Cerca de 2% das propriedades rurais da Amazônia e cerrado são responsáveis por mais da metade, 62%, do desmatamento ilegal dos biomas. Concentrada numa minoria de fazendas, essa destruição pode estar contaminando cerca de 20% da soja e pelo menos 17% da carne exportadas para a UE (União Europeia), segundo estudo publicano nesta quinta (16) na revista Science.
Os pesquisadores analisaram dados da Amazônia e do cerrado, os dois biomas mais ameaçados pela expansão da fronteira agrícola brasileira e com as maiores taxas de desmatamento anual.
Em 12 meses, entre agosto de 2018 e julho de 2019, foram desmatados mais de 10.000 km² na Amazônia, segundo os últimos dados do Prodes, programa do Inpe (Instituto Nacional de Pesquisas Espaciais ) que mede o desmate anual. Foi o recorde na década.
O cerrado também sofre com elevados níveis de destruição. Na última medição feita pelo Inpe, também referente ao período entre agosto de 2018 e julho de 2019, foram registrados 6.483 km² destruídos, valor alto considerando que o bioma tem quase metade do tamanho da Amazônia.
Para chegar à proporção de exportações possivelmente contaminadas com desmatamento ilegal, os pesquisadores analisaram dados de desmatamento, de uso da terra e informações de 815 mil propriedades rurais do CAR (Cadastro Ambiental Rural). Também observaram documentos de transporte de gado para rastrear movimentação entre fazendas e abatedouros.
Segundo Raoni Rajão, pesquisador da UFMG (Universidade Federal de Minas Gerais) e um dos autores do estudo, cerca de 20% da produção possivelmente ligada a desmatamento ilegal (e menos 20% das propriedades rurais com áreas destruídas possivelmente ilegalmente após 2008) já é suficiente para contaminar as cadeias agropecuárias.
"Há um conjunto muito concentrado de imóveis problemáticos. Isso reforça a possibilidade de acabar com o desmatamento", diz Rajão. "É possível acabar com o desmatamento sem destruir o agro. Vinte por cento não é pouco, mas não vai paralisar a produção."
O pesquisador da UFMG diz que os dados, mais uma vez, apontam concentração das ilegalidades em médias e grandes propriedades.
De acordo com ele, o trabalho mostra o tamanho do problema e aponta a possibilidade de solucioná-lo. "Mas se continuarmos a tapar o sol com a peneira, corremos o risco de prejudicar a maior parte dos produtos", afirma Rajão.
As queimadas de 2019, as ações do governo Bolsonaro e o crescimento constante do desmatamento na Amazônia têm alertado o mercado internacional, que passou a pressionar o Brasil quanto ao compromisso do país com a preservação ambiental.

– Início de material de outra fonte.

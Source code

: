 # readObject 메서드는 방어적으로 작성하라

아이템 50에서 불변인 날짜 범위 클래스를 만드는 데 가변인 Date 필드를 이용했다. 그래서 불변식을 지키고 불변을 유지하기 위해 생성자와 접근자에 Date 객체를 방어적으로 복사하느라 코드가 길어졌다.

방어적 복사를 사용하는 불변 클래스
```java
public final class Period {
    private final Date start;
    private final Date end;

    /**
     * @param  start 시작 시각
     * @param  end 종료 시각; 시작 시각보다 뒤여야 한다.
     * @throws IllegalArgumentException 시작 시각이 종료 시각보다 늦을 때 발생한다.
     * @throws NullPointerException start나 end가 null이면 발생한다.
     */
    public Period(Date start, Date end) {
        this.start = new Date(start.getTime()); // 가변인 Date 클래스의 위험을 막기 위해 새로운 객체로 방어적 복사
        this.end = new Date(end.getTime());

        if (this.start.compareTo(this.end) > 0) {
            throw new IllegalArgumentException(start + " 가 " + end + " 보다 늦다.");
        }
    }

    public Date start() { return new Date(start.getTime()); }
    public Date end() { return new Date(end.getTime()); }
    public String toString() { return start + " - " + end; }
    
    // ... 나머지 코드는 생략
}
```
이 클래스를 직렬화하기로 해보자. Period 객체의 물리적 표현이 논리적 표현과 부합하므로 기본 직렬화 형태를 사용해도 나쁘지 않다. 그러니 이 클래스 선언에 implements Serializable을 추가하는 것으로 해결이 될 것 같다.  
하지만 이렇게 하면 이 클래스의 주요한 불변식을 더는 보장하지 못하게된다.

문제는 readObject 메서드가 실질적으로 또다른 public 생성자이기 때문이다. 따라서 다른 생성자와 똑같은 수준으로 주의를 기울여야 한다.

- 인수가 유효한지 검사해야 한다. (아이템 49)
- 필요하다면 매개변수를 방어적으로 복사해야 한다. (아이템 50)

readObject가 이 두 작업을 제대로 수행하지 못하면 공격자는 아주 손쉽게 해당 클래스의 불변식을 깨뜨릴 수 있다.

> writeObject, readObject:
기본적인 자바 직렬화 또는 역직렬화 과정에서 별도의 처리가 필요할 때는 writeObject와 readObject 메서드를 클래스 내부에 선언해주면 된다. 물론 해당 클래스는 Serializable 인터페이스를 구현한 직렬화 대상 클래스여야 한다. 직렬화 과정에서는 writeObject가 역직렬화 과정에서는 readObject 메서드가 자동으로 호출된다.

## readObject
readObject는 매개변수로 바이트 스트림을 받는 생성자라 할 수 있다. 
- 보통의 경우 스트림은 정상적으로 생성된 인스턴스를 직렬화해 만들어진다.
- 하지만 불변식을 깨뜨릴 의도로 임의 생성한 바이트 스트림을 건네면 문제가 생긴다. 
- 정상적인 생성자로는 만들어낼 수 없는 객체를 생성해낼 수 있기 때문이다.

Recentemente, 29 fundos de investimento e pensão, responsáveis por US$ 4,1 trilhões (mais de R$ 20 trilhões), enviaram uma carta aberta a sete embaixadas brasileiras na Europa, no Japão e nos EUA expressando preocupação com a situação ambiental e com o pedido de uma reunião para discutir o desmatamento na Amazônia.

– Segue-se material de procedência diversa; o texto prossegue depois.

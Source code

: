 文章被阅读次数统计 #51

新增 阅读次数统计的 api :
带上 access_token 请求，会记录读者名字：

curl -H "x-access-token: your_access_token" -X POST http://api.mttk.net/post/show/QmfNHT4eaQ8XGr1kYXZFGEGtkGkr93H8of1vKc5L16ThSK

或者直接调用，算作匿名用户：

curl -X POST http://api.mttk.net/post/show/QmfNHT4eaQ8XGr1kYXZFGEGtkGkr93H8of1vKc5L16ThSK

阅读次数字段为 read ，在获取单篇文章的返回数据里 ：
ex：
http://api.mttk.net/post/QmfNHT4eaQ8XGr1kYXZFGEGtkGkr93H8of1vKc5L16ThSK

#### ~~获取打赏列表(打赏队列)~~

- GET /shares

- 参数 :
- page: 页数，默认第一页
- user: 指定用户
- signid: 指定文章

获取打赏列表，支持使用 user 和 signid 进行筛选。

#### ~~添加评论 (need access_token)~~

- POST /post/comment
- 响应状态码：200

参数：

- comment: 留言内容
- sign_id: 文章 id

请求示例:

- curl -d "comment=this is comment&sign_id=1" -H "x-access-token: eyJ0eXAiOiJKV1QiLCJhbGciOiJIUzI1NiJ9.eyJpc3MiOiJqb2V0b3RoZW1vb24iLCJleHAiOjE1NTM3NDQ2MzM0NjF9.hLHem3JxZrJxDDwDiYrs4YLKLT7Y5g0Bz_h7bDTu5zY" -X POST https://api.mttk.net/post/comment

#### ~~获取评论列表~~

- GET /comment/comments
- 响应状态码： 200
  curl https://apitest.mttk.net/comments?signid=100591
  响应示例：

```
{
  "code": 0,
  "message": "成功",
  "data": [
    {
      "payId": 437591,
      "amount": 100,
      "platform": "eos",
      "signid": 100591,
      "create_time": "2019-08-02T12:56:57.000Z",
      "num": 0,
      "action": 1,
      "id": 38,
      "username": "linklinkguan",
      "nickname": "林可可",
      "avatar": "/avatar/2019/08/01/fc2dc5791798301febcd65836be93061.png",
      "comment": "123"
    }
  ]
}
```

Na última semana, o vice-presidente e chefe do Conselho da Amazônia, Hamilton Mourão, se encontrou com investidores. Após a reunião, o diretor de investimentos responsáveis do Nordea Asset Management, Eric Pedersen, afirmou que ainda estava pendente um plano diretor ou estrutura para conseguir controlar o desmatamento a médio e longo prazo.

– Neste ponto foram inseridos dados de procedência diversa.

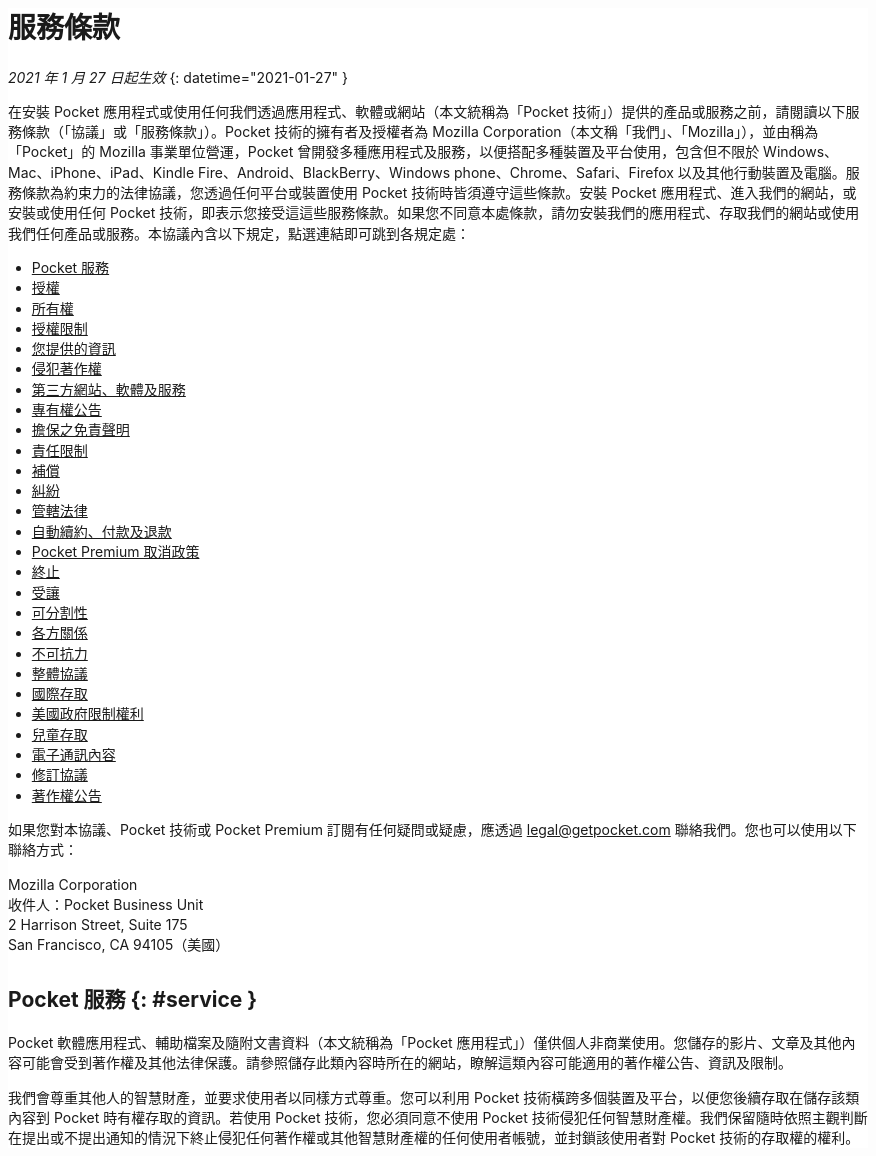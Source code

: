 ﻿# 服務條款

*2021 年 1 月 27 日起生效*
{: datetime="2021-01-27" }

在安裝 Pocket 應用程式或使用任何我們透過應用程式、軟體或網站（本文統稱為「Pocket 技術」）提供的產品或服務之前，請閱讀以下服務條款（「協議」或「服務條款」）。Pocket 技術的擁有者及授權者為 Mozilla Corporation（本文稱「我們」、「Mozilla」），並由稱為「Pocket」的 Mozilla 事業單位營運，Pocket 曾開發多種應用程式及服務，以便搭配多種裝置及平台使用，包含但不限於 Windows、Mac、iPhone、iPad、Kindle Fire、Android、BlackBerry、Windows phone、Chrome、Safari、Firefox 以及其他行動裝置及電腦。服務條款為約束力的法律協議，您透過任何平台或裝置使用 Pocket 技術時皆須遵守這些條款。安裝 Pocket 應用程式、進入我們的網站，或安裝或使用任何 Pocket 技術，即表示您接受這這些服務條款。如果您不同意本處條款，請勿安裝我們的應用程式、存取我們的網站或使用我們任何產品或服務。本協議內含以下規定，點選連結即可跳到各規定處：

* [Pocket 服務](#service)
* [授權](#grant)
* [所有權](#ownership)
* [授權限制](#restrictions)
* [您提供的資訊](#info)
* [侵犯著作權](#copyright)
* [第三方網站、軟體及服務](#thirdparty)
* [專有權公告](#prights)
* [擔保之免責聲明](#disclaimer)
* [責任限制](#liability)
* [補償](#indemnification)
* [糾紛](#disputes)
* [管轄法律](#governinglaw)
* [自動續約、付款及退款](#payments)
* [Pocket Premium 取消政策](#cancellation)
* [終止](#termination)
* [受讓](#assignment)
* [可分割性](#severability)
* [各方關係](#relationship)
* [不可抗力](#majeure)
* [整體協議](#entire)
* [國際存取](#international)
* [美國政府限制權利](#govtrights)
* [兒童存取](#children)
* [電子通訊內容](#communication)
* [修訂協議](#revisions)
* [著作權公告](#notice)

如果您對本協議、Pocket 技術或 Pocket Premium 訂閱有任何疑問或疑慮，應透過 legal@getpocket.com 聯絡我們。您也可以使用以下聯絡方式：  

Mozilla Corporation  
收件人：Pocket Business Unit  
2 Harrison Street, Suite 175  
San Francisco, CA 94105（美國）

## Pocket 服務 {: #service }

Pocket 軟體應用程式、輔助檔案及隨附文書資料（本文統稱為「Pocket 應用程式」）僅供個人非商業使用。您儲存的影片、文章及其他內容可能會受到著作權及其他法律保護。請參照儲存此類內容時所在的網站，瞭解這類內容可能適用的著作權公告、資訊及限制。

我們會尊重其他人的智慧財產，並要求使用者以同樣方式尊重。您可以利用 Pocket 技術橫跨多個裝置及平台，以便您後續存取在儲存該類內容到 Pocket 時有權存取的資訊。若使用 Pocket 技術，您必須同意不使用 Pocket 技術侵犯任何智慧財產權。我們保留隨時依照主觀判斷在提出或不提出通知的情況下終止侵犯任何著作權或其他智慧財產權的任何使用者帳號，並封鎖該使用者對 Pocket 技術的存取權的權利。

A crescente destruição da Amazônia também tem gerado uma ameaça de bloqueio do acordo entre Mercosul e União Europeia.
Além do mercado europeu, a China, outra grande importadora do agronegócio brasileiro, também tem sinalizado uma crescente preocupação com cadeias de produção
Desrespeito à legislação Os pesquisadores também verificaram que, a partir dos dados do CAR analisados, cerca de 45% das propriedades rurais da Amazônia não têm o mínimo de reserva legal exigida pelo Código Florestal ou não respeitaram as regras de conservação de APPs (Área de Preservação Permanente, que são topos de morro e as áreas próximas a corpos de água). No cerrado, cerca de 48% das propriedades não respeitam essas regras.
Rajão disse que os dados citados acima e nível de desmatamento ilegal no cerrado chamam a atenção. "Não estão sendo preservadas mesmo áreas com menor exigência de reserva legal", diz.
A reserva legal é uma área dentro das propriedades rurais que deve ser preservada, sem derrubada da vegetação natural. Dependendo do bioma, a porcentagem de área varia de 20% até 80%. Na Amazônia, proprietários devem manter 80% da área com vegetação nativa e no cerrado 35%.